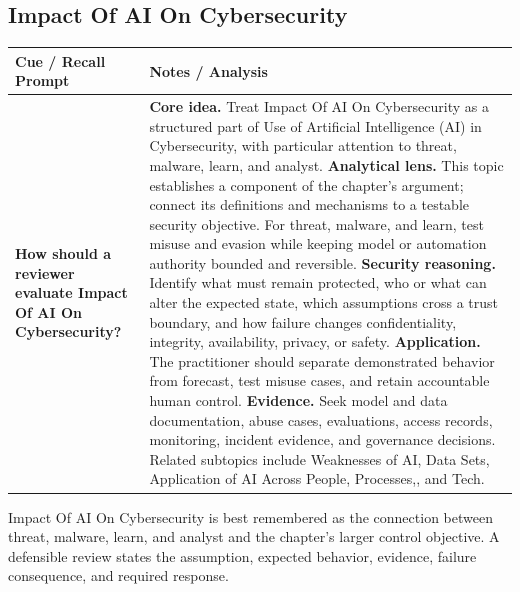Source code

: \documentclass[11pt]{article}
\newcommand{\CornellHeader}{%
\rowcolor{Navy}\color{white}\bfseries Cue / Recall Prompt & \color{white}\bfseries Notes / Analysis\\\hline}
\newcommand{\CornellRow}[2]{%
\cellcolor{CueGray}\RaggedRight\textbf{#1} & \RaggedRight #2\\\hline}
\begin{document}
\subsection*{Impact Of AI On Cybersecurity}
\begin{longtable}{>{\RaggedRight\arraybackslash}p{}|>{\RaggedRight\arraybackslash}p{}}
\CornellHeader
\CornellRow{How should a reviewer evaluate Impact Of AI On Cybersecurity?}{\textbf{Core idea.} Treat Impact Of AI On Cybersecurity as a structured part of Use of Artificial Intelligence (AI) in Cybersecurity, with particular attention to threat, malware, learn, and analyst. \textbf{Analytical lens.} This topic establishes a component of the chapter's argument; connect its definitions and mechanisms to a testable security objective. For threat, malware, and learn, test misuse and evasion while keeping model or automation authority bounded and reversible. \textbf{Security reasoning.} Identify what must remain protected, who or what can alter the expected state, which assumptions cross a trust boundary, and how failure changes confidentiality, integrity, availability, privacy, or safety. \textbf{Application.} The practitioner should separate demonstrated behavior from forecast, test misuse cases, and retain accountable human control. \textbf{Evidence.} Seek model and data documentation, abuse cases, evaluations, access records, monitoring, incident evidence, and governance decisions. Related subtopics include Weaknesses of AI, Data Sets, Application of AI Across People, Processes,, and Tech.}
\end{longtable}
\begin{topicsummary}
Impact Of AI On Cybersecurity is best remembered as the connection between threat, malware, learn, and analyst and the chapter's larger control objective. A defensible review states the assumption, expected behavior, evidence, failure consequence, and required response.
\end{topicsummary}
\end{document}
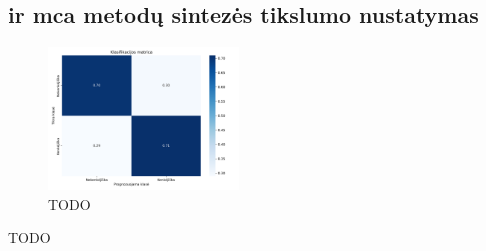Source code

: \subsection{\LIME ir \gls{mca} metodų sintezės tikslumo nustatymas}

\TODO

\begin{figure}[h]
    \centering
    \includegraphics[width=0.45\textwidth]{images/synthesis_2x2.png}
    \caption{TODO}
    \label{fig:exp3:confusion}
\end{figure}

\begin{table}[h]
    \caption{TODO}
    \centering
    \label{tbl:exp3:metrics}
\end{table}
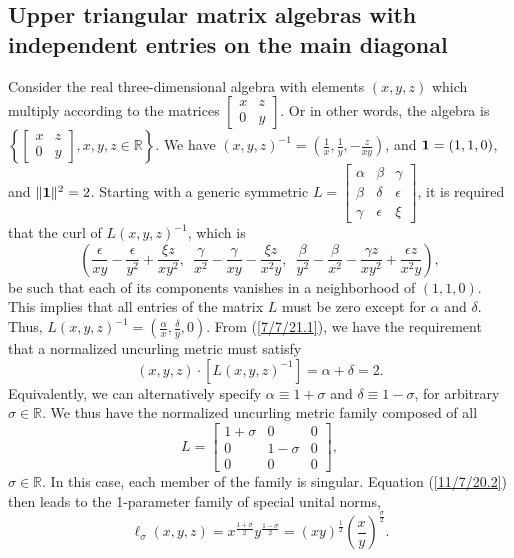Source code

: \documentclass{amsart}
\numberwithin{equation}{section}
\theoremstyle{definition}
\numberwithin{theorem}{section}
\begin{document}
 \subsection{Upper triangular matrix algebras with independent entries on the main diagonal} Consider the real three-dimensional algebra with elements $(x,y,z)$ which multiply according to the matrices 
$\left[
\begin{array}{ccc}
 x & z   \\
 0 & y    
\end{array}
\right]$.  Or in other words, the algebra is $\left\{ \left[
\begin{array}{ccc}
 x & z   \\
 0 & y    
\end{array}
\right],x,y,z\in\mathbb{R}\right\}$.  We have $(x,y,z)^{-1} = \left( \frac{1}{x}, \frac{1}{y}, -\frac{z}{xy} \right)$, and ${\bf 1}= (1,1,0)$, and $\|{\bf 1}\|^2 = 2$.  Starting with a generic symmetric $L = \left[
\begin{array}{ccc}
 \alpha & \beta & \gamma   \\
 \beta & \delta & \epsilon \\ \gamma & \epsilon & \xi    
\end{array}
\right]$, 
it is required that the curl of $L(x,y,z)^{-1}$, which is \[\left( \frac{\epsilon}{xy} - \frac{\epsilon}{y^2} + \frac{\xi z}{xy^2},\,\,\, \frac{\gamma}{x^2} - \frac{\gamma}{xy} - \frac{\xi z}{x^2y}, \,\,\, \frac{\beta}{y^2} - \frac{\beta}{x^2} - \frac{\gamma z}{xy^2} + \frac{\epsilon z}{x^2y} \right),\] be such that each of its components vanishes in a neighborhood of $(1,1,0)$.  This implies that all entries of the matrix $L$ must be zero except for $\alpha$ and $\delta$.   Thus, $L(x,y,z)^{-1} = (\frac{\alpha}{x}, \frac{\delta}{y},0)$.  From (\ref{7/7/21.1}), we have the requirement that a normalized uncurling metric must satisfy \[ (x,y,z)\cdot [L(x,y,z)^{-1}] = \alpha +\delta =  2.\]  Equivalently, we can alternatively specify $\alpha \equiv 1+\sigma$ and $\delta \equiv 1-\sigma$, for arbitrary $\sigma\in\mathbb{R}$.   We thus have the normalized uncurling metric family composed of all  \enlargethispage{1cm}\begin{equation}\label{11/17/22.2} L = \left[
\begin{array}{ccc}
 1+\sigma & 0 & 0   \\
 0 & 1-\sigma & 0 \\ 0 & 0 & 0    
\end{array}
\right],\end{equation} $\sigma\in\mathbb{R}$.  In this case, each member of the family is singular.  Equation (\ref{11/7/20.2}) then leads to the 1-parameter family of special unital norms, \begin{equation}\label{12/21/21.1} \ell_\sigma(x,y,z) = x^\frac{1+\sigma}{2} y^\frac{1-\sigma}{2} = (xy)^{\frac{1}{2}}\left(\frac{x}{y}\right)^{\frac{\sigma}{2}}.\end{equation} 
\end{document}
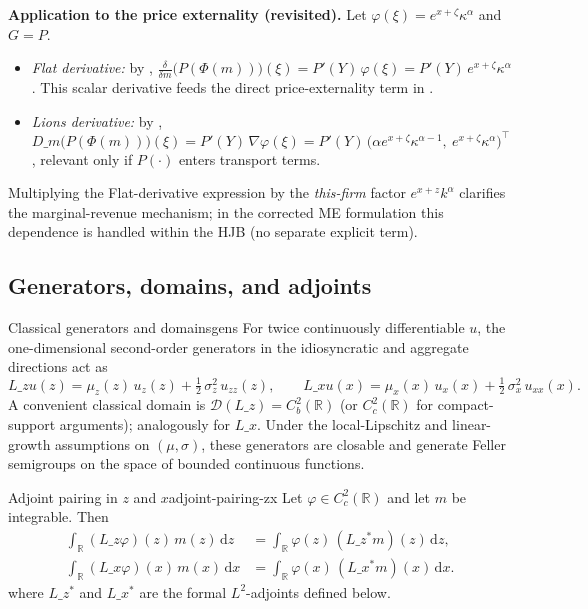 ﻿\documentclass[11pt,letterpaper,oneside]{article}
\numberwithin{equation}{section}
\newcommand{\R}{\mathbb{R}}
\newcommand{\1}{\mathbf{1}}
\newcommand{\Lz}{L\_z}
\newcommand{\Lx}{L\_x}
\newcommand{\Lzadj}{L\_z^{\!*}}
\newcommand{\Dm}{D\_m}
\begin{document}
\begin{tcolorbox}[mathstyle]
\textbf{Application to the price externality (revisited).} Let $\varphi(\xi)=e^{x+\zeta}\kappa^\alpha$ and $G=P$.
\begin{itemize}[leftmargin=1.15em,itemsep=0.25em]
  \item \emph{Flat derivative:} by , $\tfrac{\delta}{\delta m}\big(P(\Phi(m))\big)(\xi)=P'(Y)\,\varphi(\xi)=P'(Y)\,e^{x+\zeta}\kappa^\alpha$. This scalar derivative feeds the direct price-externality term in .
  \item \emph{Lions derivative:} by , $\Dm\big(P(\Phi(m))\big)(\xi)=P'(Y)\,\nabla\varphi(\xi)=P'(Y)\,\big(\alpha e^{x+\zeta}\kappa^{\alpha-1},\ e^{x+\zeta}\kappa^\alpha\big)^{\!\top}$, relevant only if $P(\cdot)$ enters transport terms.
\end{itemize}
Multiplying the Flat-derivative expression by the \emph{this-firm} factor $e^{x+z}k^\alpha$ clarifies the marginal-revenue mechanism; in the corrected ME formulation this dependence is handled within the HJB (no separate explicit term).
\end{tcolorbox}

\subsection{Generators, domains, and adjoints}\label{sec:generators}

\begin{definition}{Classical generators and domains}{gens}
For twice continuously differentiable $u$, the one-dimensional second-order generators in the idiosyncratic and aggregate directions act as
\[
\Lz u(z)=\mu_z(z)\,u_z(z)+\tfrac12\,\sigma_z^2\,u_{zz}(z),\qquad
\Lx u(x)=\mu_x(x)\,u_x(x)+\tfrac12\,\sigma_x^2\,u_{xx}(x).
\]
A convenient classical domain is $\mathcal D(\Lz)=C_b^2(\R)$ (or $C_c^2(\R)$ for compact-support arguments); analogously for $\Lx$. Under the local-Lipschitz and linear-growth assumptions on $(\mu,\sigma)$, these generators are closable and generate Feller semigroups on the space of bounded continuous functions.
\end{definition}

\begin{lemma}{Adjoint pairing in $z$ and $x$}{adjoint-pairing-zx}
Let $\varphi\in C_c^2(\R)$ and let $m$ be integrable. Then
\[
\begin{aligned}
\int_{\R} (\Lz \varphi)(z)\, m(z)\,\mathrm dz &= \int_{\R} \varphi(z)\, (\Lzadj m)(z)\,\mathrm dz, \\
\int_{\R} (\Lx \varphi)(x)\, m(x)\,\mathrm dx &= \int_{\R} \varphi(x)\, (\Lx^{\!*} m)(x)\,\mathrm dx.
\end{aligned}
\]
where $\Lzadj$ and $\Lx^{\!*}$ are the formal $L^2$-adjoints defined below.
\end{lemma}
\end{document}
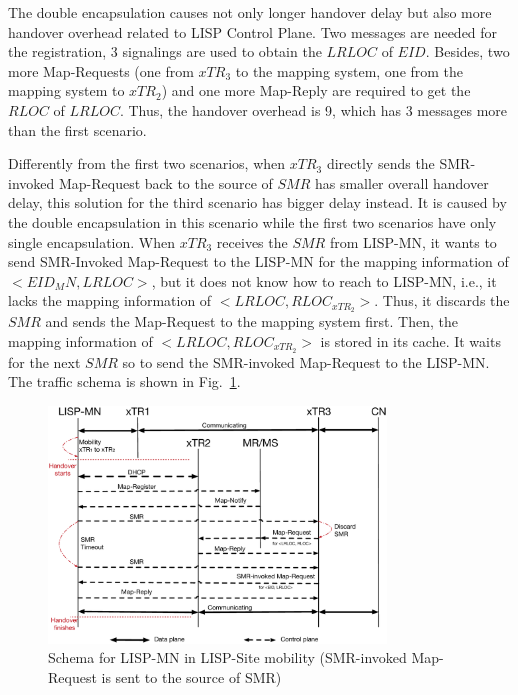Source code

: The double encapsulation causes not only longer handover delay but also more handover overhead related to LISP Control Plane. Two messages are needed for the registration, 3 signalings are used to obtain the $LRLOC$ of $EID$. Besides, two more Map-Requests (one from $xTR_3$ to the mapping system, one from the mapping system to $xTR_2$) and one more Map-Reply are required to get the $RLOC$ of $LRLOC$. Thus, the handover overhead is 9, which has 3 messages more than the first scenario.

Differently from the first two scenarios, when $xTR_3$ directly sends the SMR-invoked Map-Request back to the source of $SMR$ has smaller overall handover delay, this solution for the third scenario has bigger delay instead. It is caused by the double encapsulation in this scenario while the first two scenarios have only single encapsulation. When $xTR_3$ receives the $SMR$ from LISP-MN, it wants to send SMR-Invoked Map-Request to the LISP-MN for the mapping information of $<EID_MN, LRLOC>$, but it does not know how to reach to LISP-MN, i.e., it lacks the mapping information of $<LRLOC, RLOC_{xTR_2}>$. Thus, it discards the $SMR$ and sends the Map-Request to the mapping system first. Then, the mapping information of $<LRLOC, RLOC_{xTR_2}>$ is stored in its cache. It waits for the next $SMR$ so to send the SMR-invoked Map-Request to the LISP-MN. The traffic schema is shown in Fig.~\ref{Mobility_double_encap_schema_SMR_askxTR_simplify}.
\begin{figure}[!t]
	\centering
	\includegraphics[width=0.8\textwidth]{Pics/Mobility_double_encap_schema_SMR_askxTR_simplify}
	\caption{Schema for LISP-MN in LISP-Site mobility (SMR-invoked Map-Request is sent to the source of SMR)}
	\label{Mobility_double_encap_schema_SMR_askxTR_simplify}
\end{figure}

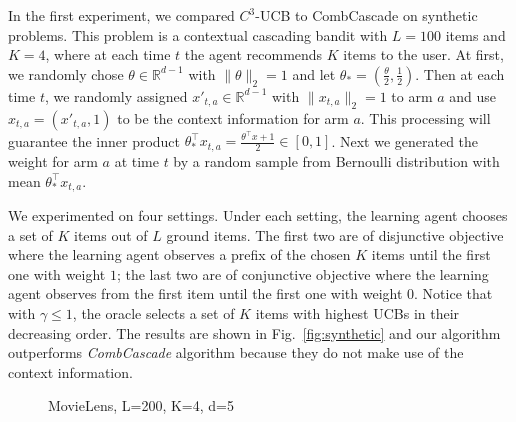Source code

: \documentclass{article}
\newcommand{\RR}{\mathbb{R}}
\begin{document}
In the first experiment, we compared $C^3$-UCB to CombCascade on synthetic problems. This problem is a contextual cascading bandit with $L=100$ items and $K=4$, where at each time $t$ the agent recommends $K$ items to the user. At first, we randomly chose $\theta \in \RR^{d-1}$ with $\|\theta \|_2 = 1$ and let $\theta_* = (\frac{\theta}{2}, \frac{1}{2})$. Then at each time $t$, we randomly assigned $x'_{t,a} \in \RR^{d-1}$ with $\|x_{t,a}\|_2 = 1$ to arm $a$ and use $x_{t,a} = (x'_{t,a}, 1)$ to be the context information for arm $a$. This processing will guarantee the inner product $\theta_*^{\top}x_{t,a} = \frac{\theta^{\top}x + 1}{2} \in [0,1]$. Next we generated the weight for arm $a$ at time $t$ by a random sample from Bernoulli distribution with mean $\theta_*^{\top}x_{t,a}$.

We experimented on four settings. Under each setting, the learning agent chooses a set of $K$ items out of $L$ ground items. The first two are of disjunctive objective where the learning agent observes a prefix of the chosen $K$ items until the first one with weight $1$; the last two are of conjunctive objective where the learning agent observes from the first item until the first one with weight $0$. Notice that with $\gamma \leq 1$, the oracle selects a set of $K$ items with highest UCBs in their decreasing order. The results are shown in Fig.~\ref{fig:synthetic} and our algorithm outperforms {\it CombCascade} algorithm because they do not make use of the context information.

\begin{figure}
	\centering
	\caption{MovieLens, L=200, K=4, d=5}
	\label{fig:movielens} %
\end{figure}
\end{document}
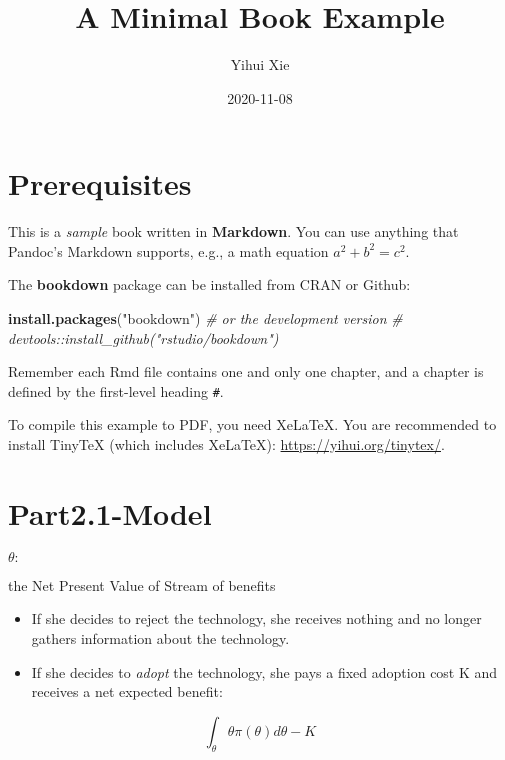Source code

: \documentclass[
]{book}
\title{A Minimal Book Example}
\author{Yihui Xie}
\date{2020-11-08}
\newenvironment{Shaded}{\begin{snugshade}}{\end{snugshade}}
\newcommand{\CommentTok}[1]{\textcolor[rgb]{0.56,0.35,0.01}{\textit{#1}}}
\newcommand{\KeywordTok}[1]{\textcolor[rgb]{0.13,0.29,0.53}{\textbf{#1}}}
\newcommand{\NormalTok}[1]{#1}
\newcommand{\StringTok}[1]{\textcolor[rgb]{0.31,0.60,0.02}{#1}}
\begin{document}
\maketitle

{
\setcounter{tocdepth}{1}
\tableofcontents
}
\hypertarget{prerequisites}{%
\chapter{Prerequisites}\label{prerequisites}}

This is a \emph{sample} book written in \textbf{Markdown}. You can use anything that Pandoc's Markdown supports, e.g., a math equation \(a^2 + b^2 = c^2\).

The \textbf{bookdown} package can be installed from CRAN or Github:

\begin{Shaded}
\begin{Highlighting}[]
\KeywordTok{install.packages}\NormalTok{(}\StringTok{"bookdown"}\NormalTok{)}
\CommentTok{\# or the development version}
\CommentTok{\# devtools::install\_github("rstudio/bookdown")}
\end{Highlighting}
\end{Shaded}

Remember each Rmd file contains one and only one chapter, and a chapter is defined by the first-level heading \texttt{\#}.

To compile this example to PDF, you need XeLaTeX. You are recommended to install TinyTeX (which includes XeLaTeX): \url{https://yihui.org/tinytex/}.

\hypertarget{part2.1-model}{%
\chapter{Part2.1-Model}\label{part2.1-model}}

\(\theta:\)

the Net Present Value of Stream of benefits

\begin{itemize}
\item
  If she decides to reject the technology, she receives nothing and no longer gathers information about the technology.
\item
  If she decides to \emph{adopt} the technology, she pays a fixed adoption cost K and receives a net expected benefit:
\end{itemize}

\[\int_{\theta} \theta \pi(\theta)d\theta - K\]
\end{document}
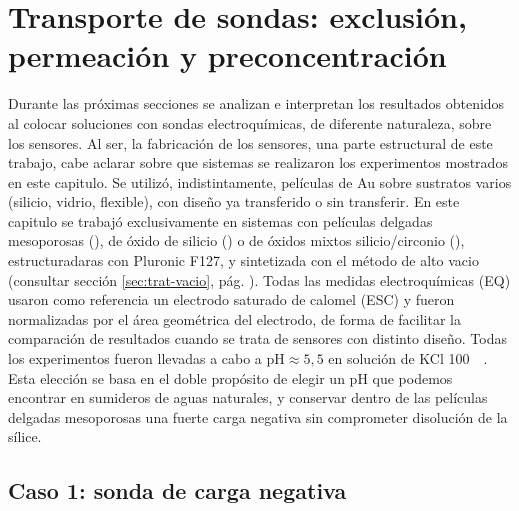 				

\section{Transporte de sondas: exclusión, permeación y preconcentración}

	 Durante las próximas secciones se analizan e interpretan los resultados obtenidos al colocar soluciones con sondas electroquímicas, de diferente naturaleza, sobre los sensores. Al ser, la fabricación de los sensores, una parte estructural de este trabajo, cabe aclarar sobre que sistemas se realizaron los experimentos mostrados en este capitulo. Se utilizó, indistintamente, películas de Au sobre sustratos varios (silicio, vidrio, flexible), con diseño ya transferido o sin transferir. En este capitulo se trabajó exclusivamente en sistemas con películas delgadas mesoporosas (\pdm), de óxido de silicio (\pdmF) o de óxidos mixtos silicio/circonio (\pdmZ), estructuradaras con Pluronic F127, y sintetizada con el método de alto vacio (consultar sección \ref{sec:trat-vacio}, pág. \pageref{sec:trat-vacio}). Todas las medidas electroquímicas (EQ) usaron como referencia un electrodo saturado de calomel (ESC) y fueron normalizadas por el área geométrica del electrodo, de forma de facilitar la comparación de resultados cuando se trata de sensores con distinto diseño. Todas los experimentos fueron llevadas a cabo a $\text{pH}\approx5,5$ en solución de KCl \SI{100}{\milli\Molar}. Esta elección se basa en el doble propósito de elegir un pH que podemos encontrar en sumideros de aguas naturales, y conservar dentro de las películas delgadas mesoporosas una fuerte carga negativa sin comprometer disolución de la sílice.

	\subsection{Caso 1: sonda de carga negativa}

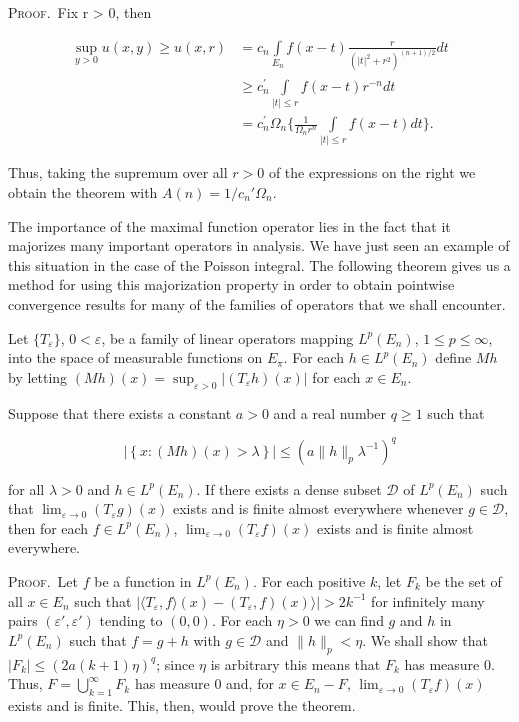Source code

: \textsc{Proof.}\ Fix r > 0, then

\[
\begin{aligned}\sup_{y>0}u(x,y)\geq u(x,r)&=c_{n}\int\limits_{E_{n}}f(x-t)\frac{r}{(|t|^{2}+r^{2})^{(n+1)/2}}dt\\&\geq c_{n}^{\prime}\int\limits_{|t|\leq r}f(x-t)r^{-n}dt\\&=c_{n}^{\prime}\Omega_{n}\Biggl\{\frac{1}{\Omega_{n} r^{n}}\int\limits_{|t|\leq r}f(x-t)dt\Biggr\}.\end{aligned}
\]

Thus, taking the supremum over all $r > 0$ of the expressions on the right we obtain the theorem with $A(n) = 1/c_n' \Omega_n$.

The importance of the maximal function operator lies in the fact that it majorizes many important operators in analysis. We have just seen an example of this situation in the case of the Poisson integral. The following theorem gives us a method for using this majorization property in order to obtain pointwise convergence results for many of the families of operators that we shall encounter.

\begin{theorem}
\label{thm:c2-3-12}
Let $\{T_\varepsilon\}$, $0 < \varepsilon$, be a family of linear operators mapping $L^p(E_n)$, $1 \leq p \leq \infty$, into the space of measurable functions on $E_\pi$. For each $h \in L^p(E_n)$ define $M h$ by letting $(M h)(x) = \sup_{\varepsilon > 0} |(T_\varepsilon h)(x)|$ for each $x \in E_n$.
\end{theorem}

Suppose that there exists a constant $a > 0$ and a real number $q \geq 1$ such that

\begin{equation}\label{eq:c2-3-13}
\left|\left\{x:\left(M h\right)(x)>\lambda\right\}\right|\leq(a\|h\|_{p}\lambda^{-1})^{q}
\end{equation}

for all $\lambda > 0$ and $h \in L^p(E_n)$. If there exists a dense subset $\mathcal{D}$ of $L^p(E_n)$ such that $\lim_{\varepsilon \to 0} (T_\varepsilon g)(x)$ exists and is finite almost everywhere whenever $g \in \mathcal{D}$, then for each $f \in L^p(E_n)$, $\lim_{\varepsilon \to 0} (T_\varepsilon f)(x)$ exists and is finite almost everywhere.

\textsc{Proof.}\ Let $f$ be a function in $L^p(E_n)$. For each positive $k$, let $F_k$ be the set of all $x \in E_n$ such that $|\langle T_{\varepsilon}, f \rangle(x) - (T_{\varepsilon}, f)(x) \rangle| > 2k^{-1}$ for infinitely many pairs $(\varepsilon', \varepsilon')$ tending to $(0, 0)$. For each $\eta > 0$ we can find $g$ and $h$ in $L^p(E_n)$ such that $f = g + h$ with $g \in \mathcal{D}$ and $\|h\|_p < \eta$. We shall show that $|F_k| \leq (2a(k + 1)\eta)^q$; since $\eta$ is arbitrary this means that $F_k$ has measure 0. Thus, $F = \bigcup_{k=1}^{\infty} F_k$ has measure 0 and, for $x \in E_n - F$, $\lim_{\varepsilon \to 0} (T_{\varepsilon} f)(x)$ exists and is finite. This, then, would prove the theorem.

______________________________

» **DESCRIPTION OF THE TASK**: Above are the records; copy every line in them that holds the word "price".

» **EXERCISE RESPONSE**:
\textbf{Application to the price externality (revisited).} Let $\varphi(\xi)=e^{x+\zeta}\kappa^\alpha$ and $G=P$.
  \item \emph{Flat derivative:} by , $\tfrac{\delta}{\delta m}\big(P(\Phi(m))\big)(\xi)=P'(Y)\,\varphi(\xi)=P'(Y)\,e^{x+\zeta}\kappa^\alpha$. This scalar derivative feeds the direct price-externality term in .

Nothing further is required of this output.